警察学校に入校してからの2週間は「指導期間」と呼ばれており、この期間は特に忙しく、自分の時間などというものは一切ありませんでした。
警察学校には「入校式」という式典が入校の2週間後に予定されており、式に向けての練習や各種手続き、警察学校のルールの説明などで2週間のスケジュールがぎっちり占められていたのです。
朝起きたら学生全員集まっての点呼から始まり、点呼が終わったら夕方まで200人以上いる同期全員で毎日入校式の練習をしました。
この練習がまた大変だったのですが、入校式の練習の大変さについては後ほど詳しくお話しします。
入校式の練習が終わっても、手続きや警察学校のルールの説明などがあり、毎晩10時くらいまでは寮の自室に戻れませんでした。
当然、それまでの間に食事や風呂の時間もあるのですが、なんとこれらに割かれた時間はともに5分だけだったのです。

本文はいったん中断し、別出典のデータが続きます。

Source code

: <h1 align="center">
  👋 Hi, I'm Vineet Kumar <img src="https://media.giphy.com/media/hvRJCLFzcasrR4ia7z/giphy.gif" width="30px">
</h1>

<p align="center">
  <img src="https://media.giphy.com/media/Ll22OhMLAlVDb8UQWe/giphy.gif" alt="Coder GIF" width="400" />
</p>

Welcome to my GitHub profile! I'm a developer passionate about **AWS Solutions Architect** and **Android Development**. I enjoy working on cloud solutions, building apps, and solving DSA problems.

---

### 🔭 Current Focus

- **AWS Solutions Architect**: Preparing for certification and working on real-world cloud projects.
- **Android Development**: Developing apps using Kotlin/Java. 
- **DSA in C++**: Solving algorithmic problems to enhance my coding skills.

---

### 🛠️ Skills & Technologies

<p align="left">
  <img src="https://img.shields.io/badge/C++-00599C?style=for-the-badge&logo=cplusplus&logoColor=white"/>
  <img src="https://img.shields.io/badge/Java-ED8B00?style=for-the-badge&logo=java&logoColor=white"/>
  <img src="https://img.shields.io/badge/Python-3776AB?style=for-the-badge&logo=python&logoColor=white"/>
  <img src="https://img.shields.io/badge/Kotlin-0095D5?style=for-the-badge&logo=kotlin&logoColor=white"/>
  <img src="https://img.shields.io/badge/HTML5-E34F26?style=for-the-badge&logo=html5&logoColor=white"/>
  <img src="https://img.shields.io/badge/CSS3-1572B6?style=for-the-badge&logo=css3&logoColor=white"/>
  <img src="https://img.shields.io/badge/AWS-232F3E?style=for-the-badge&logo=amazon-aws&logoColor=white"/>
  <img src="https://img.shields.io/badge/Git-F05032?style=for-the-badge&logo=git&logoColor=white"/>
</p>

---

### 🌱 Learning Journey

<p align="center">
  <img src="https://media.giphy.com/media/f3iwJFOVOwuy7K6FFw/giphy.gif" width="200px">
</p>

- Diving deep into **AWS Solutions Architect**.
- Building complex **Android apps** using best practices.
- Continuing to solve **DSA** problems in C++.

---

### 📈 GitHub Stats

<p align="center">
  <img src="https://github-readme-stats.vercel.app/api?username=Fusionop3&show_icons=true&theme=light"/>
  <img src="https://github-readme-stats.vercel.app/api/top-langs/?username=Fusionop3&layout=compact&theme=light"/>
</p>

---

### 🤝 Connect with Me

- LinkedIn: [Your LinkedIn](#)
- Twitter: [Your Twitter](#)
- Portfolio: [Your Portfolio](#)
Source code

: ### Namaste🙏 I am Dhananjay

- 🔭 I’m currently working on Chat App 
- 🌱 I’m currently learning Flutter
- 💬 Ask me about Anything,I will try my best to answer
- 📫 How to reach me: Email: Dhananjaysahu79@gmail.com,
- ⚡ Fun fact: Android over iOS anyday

夕食の時間、私も含めた同期の警察学校生たちは全員、指導巡査に食堂に連れていかれました。
指導巡査とは指導期間の2週間の間、新入生の世話をしてくれる先輩たちで、彼らもまた現役の警察学校生でした。
そして、私たちはカウンターから順番に食事を受け取り、席につきました。
指導巡査が全員の着席を確認すると「食事の時間は5分だ」と言ったのを聞いて、私たちは絶句しました。
警察学校の食事は量も多く、とても5分で食べられるようなものに感じられませんでした。
しかし、食事の時間が5分と言われたら、それに従うしかありませんでした。
私たちは必死で目の前の夕食をかきこみ、なんとか5分で食べ終えたのです。
食事が終わると、今度は風呂の時間でした。
ここでも、指導巡査は、「風呂の時間も5分だ。5分後にはここに集合」というまさかの一言を放ってきたのです。
5分後に集合ということは、服を脱ぐ時間や着る時間も含めて5分ということです。
警察学校の風呂は広かったですが、何しろ200人近い同期がいっせいに入るため、洗い場が空くまで待たなければなりませんでした。
私も含め何人かは風呂に入るのを諦め、脱衣所のなかで5分経つのを待ちました。
入校式が終わってからは、食事や風呂ももう少し時間をとれるようになりましたが、自分の時間がとれないのは相変わらずでした。
この入校式が終わるまでの2週間の間に、私の同期では2割近い人が辞めていってしまいました。
教官たちからの暴力や罵倒については、次のパートで詳しくお話します。
警察学校では暴力や罵倒が当たり前
私が警察学校で一番辛いと感じたのが、教官たちからの暴力や罵倒でした。
個人的には、これが原因で辞めていってしまった人たちも、たくさんいると思っています。
少しでも動きを誤れば、蹴りが飛んでくる
入校式の練習では、まず軍隊式の動作を教わりました。
軍隊式の動作とは「回れ右」や「前にならえ」、「敬礼」や歩き方などです。
入校式ではこれらの動きをたびたびするほか、警察学校内でも軍隊式の動作を常にしなければなりませんでした。
敬礼時の腕の角度やお辞儀する時の角度、歩く時の腕の振りの角度などはすべて細かく決まっており、うまくできないと教官たちから容赦なく罵声を浴びせかけられました。
そして、ミスをすればするほど、教官からマークされるようになり、そのうち平手や蹴りが飛んでくるようになったのです。
体罰や罵声を受けるたび、失敗できないという思いは強くなり、余計に緊張して、さらにミスを繰り返すようになっていたのです。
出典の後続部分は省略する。